Stephan Hermann est de ceux qui choisissent leurs mots avec un soin tout particulier. Mieux un mot de moins qu’un mot de trop. Il aime prendre son temps, tout son temps et progressivement, le récit s’étoffe et se construit. Il semble depuis longtemps avoir compris qu’on pouvait mener une discussion avec lenteur. Il sait, comme réalisateur de films documentaires, écouter ses interlocuteurs et cet intérêt pour les autres lui laisse un large champ libre. « Il faut parfois attendre un certain temps jusqu’à ce que les gens se livrent sincèrement, » raconte le réalisateur, l’historien et l’ethnologue. Mais soudain, quelque chose se met en branle, grandit et exulte. « C’est le moment où tu dois appuyer sur le bouton d’enregistrement. » Stephan Hermann utilise la caméra pour raconter des histoires. Il est, petit à petit, devenu un chroniqueur de la dignité humaine. Mais chaque chose en son temps.

Durant ses études, Stephan Hermann ne sait pas encore très bien l’orientation qu’il veut donner à sa carrière. Pour son travail de master, il s’intéresse aux changements dans les régions de montagne et questionne les terres de ses aïeux : Albinen et Erschmatt. « Le monde de ma grand-mère me semble tout aussi intéressant que celui des aborigènes d’Australie. Je suis fasciné par l’inconnu qui se cache dans ce qui est connu. » L’écart entre ce qu’il ignore de l’art et la manière dont ses ancêtres ont vécu et ce qu’il connait de ses racines éveille sa curiosité. Le jeune homme originaire de La Souste devient peu à peu l’« ethnologue des microcosmes ».

Il en résulte ses premiers films documentaires : « Lebendige Geschichten », des films qu’il réalise contre l’oubli. Et pour Stephan Hermann, rien n’est plus simple que d’aller à la rencontre de ces témoins du passé. « Parfois, je frappais spontanément à une porte et je me présentais comme « fils de Blanki. » Ça suffisait pour me donner accès à une foule d’histoires oubliées. Pourquoi on me raconte toutes ces choses très personnelles ? Je ne sais pas. Mais lorsque la confiance s’installe entre deux personnes, elle nous apporte des instants magiques. »

 Après ses études, Stephan Hermann fonde avec Philipp Eyer l’atelier cinématographique « Coupdoeil » à Berne. Très vite, de l’autre côté de la frontière, l’excellent travail des deux valaisans ne passe plus inaperçu. Des organisations et entreprises s’adressent à Stephan Hermann afin qu’il réalise, pour eux, des concepts audiovisuels et les soutiennent dans leur communication. « Je travaille comme je cuisine » avoue en rigolant le réalisateur. « Je n’ai pas une idée préconçue en tête. D’abord, j’observe ce qui se trouve sur place, puis je réfléchis à ce qui pourrait en résulter. » Cette méthode exige une implication permanente avec le monde qui nous entoure. C’est d’ailleurs cette méthode qu’il utilise durant la campagne pour l’Organisation suisse d’aide aux réfugiés.

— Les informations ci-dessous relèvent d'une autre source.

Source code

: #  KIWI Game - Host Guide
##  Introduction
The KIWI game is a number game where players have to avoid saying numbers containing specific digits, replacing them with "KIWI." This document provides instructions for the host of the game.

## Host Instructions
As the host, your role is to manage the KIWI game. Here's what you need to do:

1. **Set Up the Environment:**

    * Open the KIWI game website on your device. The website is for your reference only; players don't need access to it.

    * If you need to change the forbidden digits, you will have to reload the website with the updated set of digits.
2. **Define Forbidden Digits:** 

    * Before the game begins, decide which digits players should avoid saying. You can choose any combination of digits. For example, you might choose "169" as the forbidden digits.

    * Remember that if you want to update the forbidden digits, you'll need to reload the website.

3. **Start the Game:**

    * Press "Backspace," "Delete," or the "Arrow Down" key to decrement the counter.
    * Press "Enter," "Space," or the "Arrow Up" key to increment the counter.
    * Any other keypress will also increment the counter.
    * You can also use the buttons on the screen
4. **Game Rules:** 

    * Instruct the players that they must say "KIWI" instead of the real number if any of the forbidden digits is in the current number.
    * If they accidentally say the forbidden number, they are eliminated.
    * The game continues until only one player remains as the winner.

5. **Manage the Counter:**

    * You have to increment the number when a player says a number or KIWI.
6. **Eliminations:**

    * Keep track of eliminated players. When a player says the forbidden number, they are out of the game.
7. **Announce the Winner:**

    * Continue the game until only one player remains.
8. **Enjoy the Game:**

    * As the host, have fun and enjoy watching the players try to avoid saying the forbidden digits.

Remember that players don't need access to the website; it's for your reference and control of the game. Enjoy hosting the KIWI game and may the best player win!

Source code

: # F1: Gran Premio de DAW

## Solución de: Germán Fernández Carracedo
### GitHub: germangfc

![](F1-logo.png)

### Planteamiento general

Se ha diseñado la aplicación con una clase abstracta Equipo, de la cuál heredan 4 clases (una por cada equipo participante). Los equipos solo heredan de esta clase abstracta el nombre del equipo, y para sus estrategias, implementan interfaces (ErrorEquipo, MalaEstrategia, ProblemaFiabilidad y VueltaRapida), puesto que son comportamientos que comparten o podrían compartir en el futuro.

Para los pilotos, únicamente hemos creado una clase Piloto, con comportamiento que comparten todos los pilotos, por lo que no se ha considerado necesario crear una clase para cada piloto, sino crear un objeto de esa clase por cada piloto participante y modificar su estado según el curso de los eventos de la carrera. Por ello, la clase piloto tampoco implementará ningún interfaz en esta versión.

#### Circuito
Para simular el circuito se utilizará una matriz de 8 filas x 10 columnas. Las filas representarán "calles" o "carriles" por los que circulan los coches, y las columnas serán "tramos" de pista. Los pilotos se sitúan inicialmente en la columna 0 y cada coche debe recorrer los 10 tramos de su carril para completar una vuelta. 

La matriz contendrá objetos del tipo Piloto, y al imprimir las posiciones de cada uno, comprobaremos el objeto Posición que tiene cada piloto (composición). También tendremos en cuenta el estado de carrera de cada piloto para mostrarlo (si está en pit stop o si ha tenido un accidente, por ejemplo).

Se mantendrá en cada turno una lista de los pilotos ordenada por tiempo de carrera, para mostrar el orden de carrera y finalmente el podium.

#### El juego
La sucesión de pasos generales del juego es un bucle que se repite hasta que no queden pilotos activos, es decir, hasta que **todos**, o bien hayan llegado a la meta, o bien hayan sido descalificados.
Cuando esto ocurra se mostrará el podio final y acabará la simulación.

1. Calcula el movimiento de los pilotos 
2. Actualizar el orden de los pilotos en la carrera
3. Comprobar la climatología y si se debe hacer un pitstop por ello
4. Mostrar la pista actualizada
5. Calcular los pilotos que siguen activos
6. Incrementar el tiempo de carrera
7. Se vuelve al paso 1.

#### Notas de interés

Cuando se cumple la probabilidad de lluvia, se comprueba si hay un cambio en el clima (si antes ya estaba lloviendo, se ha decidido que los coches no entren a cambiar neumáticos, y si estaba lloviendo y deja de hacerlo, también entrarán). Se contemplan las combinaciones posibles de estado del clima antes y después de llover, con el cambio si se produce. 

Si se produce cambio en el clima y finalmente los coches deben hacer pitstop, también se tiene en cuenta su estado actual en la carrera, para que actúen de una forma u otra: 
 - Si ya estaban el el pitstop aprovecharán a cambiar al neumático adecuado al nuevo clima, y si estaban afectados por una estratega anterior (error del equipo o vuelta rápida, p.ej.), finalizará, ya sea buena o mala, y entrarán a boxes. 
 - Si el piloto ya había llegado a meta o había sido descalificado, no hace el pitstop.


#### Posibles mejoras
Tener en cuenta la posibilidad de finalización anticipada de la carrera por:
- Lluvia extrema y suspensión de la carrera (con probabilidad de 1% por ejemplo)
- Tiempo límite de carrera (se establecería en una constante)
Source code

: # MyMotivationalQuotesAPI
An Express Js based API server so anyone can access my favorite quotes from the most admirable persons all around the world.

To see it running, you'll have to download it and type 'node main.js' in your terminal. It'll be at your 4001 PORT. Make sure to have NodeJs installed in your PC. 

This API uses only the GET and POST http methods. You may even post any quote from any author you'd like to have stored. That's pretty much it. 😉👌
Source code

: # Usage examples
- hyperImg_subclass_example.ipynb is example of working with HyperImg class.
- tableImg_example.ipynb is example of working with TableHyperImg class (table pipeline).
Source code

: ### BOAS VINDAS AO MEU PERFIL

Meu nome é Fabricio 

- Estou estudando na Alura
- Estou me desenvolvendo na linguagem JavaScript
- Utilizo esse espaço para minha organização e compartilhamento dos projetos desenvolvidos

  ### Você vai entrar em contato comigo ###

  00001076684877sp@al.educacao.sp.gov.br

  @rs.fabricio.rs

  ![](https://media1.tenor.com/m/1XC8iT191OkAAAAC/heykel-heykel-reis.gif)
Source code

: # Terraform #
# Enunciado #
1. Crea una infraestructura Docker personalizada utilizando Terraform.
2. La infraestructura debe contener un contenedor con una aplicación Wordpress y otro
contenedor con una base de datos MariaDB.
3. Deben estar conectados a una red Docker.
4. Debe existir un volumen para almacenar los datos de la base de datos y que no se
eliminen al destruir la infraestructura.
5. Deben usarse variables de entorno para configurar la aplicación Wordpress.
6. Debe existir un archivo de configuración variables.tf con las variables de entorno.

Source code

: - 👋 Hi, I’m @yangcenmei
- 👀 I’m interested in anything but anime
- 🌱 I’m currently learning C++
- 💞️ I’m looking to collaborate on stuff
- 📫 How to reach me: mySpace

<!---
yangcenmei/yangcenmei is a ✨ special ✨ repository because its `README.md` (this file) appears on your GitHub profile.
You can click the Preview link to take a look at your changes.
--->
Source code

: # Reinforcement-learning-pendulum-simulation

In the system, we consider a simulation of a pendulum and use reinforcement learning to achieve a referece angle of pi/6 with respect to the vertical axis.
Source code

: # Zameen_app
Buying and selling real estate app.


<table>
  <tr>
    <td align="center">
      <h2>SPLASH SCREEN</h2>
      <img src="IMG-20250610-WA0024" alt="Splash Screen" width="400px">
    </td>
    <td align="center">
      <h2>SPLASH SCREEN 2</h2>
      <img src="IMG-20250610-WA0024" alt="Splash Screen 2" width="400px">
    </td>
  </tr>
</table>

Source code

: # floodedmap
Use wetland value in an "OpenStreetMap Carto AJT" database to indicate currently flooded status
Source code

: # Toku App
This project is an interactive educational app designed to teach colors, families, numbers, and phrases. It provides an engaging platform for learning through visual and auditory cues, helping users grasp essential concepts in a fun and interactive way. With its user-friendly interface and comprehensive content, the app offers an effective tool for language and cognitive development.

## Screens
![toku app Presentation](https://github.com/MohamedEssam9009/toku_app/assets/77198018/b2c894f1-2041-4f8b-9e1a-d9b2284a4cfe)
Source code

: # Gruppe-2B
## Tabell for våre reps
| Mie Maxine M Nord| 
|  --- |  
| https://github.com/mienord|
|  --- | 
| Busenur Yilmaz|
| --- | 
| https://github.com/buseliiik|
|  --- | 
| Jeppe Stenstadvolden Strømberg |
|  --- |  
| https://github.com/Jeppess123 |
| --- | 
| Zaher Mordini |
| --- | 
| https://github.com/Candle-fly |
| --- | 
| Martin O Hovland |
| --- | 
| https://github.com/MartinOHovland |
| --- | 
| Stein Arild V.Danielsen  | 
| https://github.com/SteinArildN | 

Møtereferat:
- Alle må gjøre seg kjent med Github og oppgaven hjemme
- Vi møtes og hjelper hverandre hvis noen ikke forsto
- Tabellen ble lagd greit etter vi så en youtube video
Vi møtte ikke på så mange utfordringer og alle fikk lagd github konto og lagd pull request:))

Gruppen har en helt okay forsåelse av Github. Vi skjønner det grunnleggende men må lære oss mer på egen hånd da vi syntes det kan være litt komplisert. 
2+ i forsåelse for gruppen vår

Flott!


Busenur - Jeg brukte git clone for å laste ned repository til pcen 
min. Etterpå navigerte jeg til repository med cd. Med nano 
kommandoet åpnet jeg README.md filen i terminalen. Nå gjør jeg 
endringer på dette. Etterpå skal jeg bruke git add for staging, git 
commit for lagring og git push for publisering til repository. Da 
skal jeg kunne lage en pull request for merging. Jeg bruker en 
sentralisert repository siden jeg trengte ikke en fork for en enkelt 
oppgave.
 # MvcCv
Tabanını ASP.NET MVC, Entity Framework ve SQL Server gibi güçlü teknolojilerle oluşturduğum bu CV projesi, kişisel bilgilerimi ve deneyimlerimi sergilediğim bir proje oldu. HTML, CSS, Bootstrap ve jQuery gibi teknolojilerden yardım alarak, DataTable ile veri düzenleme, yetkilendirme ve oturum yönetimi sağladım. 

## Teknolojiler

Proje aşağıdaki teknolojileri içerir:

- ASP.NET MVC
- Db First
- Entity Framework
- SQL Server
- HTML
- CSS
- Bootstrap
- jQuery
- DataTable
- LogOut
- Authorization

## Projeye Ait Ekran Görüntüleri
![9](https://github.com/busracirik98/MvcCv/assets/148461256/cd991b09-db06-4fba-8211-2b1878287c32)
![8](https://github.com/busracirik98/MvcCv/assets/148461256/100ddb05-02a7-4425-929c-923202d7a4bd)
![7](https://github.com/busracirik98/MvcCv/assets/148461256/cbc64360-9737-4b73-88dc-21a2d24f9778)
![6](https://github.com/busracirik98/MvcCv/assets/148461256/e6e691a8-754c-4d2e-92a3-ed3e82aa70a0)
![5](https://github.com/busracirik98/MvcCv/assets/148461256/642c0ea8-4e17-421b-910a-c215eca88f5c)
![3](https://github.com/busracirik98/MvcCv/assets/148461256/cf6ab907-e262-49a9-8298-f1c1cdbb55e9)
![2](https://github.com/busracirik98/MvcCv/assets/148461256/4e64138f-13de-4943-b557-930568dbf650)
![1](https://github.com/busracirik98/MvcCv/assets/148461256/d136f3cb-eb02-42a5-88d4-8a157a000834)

Pour ce mandat, il se retrouve face à des gens qui ont fui là où d’autres ont abandonné, qui ont fui car plus rien n’était à sauver. Ces femmes et ces hommes ont tous des traumatismes à surpasser mais les films ne durent qu’une à deux minutes. Alors Stephan Hermann prend son temps, soit trois à quatre heures pour échanger avec les réfugiés et mieux transcrire leur réalité durant ces quelques 120 secondes. Ce qui est montré sur les réseaux sociaux - maigre résumé de ce qui a été évoqué – deviennent des instants magiques qui produisent d’autres images que celles déjà formatées dans l’esprit des gens. Plus de 300'000 personnes visionnent ses films. « J’ai l’impression, grâce à ce travail, d’apporter des changements » nous explique le jeune homme engagé. Puis, immédiatement, il relativise : « Mais peut-être pas. »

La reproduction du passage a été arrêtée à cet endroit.